Ultimately theoretic studies and mathematical modeling acting together with careful experimental observations will be necessary to uncover the pathway toward dexterity. Previous studies involving a variety of voluntary, goal-directed motor tasks have emphasized that the nervous system learns by developing an internal model which predicts the sensory consequences of the movement (Kawato 1999; Mehta and Schaal 2002; Shadmehr et al. 2010; Milton et al. 2016). In the neuroscience literature this is referred to as feedforward control and in the modern engineering control theory literature as predictor feedback (Krstic 2009; Milton et al. 2016). The role of an internal model is most important in situations where the controller must compensate for the destabilizing effects of a time delay (Nijhawan 2008; Nijhawan and Wu 2009). The present day efforts focus on the analysis of a number of relatively simple biomechanical tasks including tasks based on spring compression (Lyle et al. 2013, 2015; Rowley et al. 2018; Venkadesan et al. 2007), rhythmic ball-racket bouncing (Schaal et al. 1996; Ronsse et al. 2010), balance board balancing (Chagdes et al. 2013; Cruise et al. 2017) and a variety of virtual tasks which involve an interaction between a human and a computer (Bazzi et al. 2018; Cabrera and Milton 2004; Chu et al. 2016; Mehta and Schaal 2002; Milton et al. 2013). An important practical advantage of these tasks is that the active participation of the participants is easily gauged since with no effort the subject fails the task. A fundamental challenge has been to determine quantitative metrics that describe the learning process. A notable exception occurs in tasks related to learning of balance control. For example, in the case of pole balancing at the fingertip (Cabrera and Milton 2002; Foo et al. 2000; Mehta and Schaal 2002; Milton et al. 2016), control theoretic analysis suggests that the important metric is not the time the pole can be balanced but is the shortest pole length that can be balanced for a given time and time delay (Insperger and Milton 2014; Milton et al. 2016).
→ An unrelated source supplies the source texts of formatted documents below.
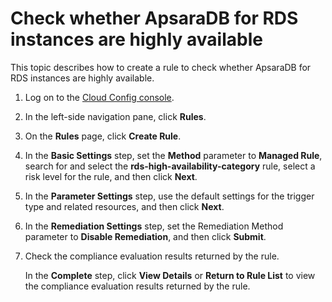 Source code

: # Check whether ApsaraDB for RDS instances are highly available

This topic describes how to create a rule to check whether ApsaraDB for RDS instances are highly available.

1.  Log on to the [Cloud Config console](https://config.console.aliyun.com).

2.  In the left-side navigation pane, click **Rules**.

3.  On the **Rules** page, click **Create Rule**.

4.  In the **Basic Settings** step, set the **Method** parameter to **Managed Rule**, search for and select the **rds-high-availability-category** rule, select a risk level for the rule, and then click **Next**.

5.  In the **Parameter Settings** step, use the default settings for the trigger type and related resources, and then click **Next**.

6.  In the **Remediation Settings** step, set the Remediation Method parameter to **Disable Remediation**, and then click **Submit**.

7.  Check the compliance evaluation results returned by the rule.

    In the **Complete** step, click **View Details** or **Return to Rule List** to view the compliance evaluation results returned by the rule.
The inherent instability of uncontrolled human balance tasks places stringent requirements on the control strategy since time delays are an essential component of the feedback Milton et al. (2009); Stepan (2009). A consequence is that the Smith predictor, which uses an internal model to predict the actual state variables of the system, cannot be used to compensate for the delay (Michiels and Niculescu 2003; Palmor 2000). Predictor feedback controllers, e.g., the modified Smith predictor or the finite spectrum assignment, overcome these limitations of the Smith predictor by solving the system over the delay interval only (Krstic 2009; Molnar et al. 2019). The main point of predictor feedback is that consequences of motor commands are estimated based on an internal model over the delay period and hence the delay is eliminated from the control loop. Thus, the infinite spectrum of the time-delay system is reduced to a finite dimensional spectrum. However, the internal models for novices just learning a balance task, those undergoing rehabilitation to re-learn a balance task and those with dyspraxia are most certainly inaccurate. When the internal model is inaccurate, the spectrum becomes infinite again. Moreover it is unlikely that an internal model without any direct feedback would be a useful control strategy in an uncertain environment such as walking blindfolded and barefoot on a rough gravel surface. Thus an internal model cannot readily be used to identify practical, experimentally measurable parameters that can be used to follow the learning process in a variety of contexts.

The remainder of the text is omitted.